Efficacy of the Compressor: The compression ratio (full size divided by compressed size) of any one compression is displayed in the output, and can range from .33 (for a single character) to 8 (for an infinitely-long repetition of a single character). This utility performs optimal character-wise compression - that is, for any set of randomly generated characters (even with different weights for each character), a Huffman Coding will perform maximal compression. However, for non-random strings of characters, a Huffman Coding will not perform maximal compression, and is thus only one part of modern compression algorithms.

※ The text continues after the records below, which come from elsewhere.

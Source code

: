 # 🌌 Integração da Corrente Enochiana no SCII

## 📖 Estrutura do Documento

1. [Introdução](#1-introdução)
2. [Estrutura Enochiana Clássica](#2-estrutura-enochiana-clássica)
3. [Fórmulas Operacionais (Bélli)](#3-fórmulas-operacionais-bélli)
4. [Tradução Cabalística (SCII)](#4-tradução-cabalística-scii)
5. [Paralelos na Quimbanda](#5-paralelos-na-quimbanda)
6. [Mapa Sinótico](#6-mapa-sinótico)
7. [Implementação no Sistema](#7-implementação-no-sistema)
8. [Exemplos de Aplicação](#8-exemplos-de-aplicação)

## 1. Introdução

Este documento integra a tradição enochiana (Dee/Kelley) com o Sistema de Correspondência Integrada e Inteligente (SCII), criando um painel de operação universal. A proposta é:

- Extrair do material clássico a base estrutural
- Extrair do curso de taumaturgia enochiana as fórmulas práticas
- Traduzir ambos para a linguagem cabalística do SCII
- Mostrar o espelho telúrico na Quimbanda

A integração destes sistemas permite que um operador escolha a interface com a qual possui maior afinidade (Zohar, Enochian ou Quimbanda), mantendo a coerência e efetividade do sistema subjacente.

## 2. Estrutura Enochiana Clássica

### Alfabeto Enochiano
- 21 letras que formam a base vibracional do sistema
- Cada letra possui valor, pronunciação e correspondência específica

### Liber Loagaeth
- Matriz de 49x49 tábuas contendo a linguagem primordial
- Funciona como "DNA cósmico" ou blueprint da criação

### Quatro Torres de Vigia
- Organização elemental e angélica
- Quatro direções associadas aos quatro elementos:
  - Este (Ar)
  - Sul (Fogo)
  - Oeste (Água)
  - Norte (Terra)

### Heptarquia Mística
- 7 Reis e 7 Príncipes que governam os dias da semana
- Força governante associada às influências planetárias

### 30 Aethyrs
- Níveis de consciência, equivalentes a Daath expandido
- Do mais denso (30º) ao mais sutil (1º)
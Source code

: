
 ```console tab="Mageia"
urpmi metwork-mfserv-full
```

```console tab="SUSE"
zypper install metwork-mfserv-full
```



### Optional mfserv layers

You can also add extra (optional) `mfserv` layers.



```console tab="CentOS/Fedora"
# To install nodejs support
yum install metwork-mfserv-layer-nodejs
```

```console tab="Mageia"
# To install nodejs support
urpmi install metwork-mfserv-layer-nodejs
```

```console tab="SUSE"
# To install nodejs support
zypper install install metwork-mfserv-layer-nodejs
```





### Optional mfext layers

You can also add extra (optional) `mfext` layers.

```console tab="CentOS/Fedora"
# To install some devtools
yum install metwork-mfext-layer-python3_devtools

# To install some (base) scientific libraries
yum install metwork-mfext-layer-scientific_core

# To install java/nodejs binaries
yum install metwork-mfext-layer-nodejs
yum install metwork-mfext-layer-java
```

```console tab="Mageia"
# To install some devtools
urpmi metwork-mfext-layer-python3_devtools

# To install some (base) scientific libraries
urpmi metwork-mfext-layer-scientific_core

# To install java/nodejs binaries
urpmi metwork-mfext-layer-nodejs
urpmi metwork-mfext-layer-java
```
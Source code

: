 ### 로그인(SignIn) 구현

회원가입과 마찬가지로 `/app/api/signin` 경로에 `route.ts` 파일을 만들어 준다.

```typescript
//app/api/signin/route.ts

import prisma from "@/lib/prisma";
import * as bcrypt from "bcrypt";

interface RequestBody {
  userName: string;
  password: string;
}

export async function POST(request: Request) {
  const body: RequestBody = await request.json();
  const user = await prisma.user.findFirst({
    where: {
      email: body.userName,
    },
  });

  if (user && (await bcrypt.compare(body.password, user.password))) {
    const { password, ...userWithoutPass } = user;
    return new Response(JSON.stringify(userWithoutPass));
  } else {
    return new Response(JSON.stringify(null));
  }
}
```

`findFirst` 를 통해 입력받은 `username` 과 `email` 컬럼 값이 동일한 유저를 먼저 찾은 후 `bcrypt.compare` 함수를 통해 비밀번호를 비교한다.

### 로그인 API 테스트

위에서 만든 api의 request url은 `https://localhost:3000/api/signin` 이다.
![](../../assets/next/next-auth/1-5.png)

Self-Containment: Technically speaking, a Huffman Coding is only a set of rules for compressing data. Likewise, it is possible to have encoded data without the coding itself, which can be useful in cases where all applicable data is relatively similar. This implementation, however, generates a new coding for each input, and the compressed output includes both the coding and the encoded data. This way, the output is entirely self-contained, and can be decompressed using this tool at any time, on any machine.
Encoding Protocol: To achieve the self-containment mentioned above, this utility has a protocol for returning the Huffman Coding and compressed data as a single binary string. This binary string starts with padding zeros (as necessary to fill out the output style), and then a one, which signals that the coding will begin on the next bit. At this point, the root node of the Huffman Tree is created. Note that the root always branches - if the text only contains one character, a superfluous second one will be added to complete the tree.
Next, a traversal is started from the root. If the next bit is a one, the next child becomes a leaf node which contains the next 8 bits (which are then skipped) as data; otherwise, it is a branch, and the traversal moves down to it until it is completed. Once the tree is complete, the code for any byte can be found by taking the path from the tree's root to the data's leaf (i.e. left right right) and making each 'left' a zero and each 'right' a one. From there, a dictionary describing the relationship between bytes and codes is created, and then used to encode the input bytes; this encoding is appended to the coding itself.
Data Safety: One benefit of writing a tool like this in JavaScript is that, while it's easily accessible on the web, it doesn't actually need to communicate with a central server. This reduces server usage, but more importantly, means that compression and decompression do not send any information over the internet, keeping it private. Note, however, that this encoding is in no way cryptographically-secure, and thus isolation to your computer is the only data security method in place here.